So with that said, there are a couple different ways to approach this, depending on what you're really trying to do:

Consolidate into a single boolean function

One would be to put everything into single function isBouncy:

bool isBouncy(int number) {
    if (sameDigitsTest(number) || decreasingTest(number) ||
            increasingTest(number) )
        return false;
    return bouncyTest(number);
}

I'm leaving in all of the other tests because I'm assuming it's much faster to do those other rejecting tests first and then only call the presumably much more computationally complex bouncyTest with possible candidate numbers. I'm also assuming that in the end, the only thing of interest is whether the number is bouncy or not and that you're not really interested in the other classifications.

Create a single classifier function

If that's not the case, and you actually want to keep the classifications, you should use an enum or even better a C++11 enum class instead of a raw int.

enum class NumberClassification { BORING, SAMEDIGITS, DECREASING, INCREASING, BOUNCY };

NumberClassification classify(int number) {
    if (sameDigitsTest(number))
        return NumberClassification::SAMEDIGITS;
    if (decreasingTest(number))
        return NumberClassification::DECREASING;
    if (increasingTest(number))
        return NumberClassification::INCREASING;
    if (decreasingTest(number))
        return NumberClassification::BOUNCY;
    return NumberClassification::BORING;
}

As you can see, however, this maintains the same repeating if structure as your original code.

Use a collection of test functions

Another option would be to use a collection of test functions. In plain old C we would use an array, but we can do better in C++ by using a std::vector:

static std::vector<int (*)(int)> tests{ sameDigitsTest, decreasingTest, 
    increasingTest, bouncyTest };

int classify(int number) {
    for (unsigned i = 0; i < tests.size(); ++i)
        if (tests[i](number))
            return i+1;
    return 0;
}

Create a C++ object

Yet another option would be to create an object to encapsulate all of this into an object.

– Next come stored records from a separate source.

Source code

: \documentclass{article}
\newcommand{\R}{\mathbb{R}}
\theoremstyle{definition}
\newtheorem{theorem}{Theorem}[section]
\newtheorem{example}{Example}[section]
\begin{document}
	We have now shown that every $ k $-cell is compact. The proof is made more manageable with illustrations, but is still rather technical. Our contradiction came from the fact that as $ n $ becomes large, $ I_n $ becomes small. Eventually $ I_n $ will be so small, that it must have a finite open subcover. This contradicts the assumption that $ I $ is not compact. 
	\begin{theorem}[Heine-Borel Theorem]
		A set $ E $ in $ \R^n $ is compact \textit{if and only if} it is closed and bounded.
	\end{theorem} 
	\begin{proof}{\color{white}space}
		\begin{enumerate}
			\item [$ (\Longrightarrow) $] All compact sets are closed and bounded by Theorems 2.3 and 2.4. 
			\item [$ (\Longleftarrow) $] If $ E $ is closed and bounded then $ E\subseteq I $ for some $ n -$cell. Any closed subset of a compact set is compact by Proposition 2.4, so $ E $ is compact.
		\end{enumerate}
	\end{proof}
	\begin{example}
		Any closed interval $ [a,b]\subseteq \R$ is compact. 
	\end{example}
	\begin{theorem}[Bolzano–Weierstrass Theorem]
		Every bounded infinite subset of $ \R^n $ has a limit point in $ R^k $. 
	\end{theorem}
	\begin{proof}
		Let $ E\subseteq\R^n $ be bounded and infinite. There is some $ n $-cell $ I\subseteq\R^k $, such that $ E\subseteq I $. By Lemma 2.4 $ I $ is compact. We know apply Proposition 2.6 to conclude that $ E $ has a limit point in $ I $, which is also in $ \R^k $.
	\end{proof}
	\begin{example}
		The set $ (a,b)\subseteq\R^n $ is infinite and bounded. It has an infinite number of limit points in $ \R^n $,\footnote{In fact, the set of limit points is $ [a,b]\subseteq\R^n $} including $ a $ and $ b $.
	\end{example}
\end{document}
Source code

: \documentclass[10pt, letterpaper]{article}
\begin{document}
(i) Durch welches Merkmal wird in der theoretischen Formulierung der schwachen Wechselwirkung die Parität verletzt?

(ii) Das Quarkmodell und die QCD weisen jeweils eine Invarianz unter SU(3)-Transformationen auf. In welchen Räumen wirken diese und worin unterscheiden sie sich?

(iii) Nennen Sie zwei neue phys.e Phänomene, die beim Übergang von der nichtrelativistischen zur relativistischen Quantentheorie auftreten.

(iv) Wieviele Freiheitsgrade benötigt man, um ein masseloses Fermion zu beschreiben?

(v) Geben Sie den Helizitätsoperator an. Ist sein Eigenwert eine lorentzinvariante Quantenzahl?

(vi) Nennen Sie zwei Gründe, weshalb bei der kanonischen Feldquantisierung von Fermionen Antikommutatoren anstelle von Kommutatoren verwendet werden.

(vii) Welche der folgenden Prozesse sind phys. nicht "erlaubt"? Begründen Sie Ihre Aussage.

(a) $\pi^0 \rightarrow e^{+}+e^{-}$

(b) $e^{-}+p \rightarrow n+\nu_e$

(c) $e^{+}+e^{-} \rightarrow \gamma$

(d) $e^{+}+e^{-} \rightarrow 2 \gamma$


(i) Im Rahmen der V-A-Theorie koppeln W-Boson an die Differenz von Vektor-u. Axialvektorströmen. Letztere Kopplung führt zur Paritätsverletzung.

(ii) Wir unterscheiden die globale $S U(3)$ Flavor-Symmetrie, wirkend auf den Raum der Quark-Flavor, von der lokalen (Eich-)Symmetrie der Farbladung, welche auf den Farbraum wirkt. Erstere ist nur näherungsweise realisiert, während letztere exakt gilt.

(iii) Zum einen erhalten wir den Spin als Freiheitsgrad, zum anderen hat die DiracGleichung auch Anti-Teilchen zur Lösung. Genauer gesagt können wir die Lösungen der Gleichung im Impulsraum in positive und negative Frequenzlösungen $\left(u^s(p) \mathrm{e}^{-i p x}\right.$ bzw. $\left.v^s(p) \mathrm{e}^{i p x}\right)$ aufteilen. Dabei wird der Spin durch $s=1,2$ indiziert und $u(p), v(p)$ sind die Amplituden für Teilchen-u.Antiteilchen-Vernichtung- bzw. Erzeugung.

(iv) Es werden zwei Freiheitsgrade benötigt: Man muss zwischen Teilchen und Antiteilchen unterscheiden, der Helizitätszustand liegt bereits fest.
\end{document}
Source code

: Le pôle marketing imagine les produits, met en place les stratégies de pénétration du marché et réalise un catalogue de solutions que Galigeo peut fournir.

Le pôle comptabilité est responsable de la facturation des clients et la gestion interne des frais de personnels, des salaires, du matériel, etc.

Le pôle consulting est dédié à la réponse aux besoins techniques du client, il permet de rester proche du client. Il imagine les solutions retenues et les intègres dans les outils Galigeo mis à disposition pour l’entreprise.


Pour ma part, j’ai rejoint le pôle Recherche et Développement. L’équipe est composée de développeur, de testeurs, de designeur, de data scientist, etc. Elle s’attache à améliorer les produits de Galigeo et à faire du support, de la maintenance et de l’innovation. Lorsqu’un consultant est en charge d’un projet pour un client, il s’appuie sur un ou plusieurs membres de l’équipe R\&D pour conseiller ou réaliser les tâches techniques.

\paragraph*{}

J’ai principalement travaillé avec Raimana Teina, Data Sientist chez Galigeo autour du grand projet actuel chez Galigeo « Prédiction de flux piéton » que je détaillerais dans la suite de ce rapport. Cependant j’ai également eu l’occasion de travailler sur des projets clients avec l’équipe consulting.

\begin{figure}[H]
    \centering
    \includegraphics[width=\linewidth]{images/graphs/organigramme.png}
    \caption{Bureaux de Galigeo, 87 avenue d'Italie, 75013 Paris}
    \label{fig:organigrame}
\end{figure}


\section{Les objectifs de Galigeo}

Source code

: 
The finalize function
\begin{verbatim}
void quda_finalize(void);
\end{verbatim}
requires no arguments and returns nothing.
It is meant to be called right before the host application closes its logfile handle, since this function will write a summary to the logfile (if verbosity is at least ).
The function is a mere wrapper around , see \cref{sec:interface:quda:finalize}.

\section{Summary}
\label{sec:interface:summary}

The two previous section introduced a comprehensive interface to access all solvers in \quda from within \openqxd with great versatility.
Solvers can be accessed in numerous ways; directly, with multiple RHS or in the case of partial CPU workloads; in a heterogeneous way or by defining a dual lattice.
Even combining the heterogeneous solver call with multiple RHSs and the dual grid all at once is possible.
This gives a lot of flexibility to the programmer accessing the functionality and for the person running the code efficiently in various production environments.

A very rudimentary approach might be something like this:

class Classifier {
public:
    Classifier(int number) : n(number), classification(classify(n)) {}
    bool isBouncy() const {
        return classification == 4;  // 4 is the bouncyTest
    }
private:
    static std::vector<int (*)(int)> tests;
    int n;
    int classification;
    static int classify(int &number) {
        for (unsigned i = 0; i < tests.size(); ++i)
            if (tests[i](number))
                return i+1;
        return 0;
    }
};

std::vector<int (*)(int)> Classifier::tests{ sameDigitsTest, decreasingTest, 
     increasingTest, bouncyTest };

You could use it like this:

Classifier c(234);
if (c.isBouncy())
    bouncyCounter++;

Of course this isn't a very good class because one can't add new tests and there is not a strong linkage between the classification and the number returned by classify. One could improve both by adding to this class, but I'll leave that for you to explore.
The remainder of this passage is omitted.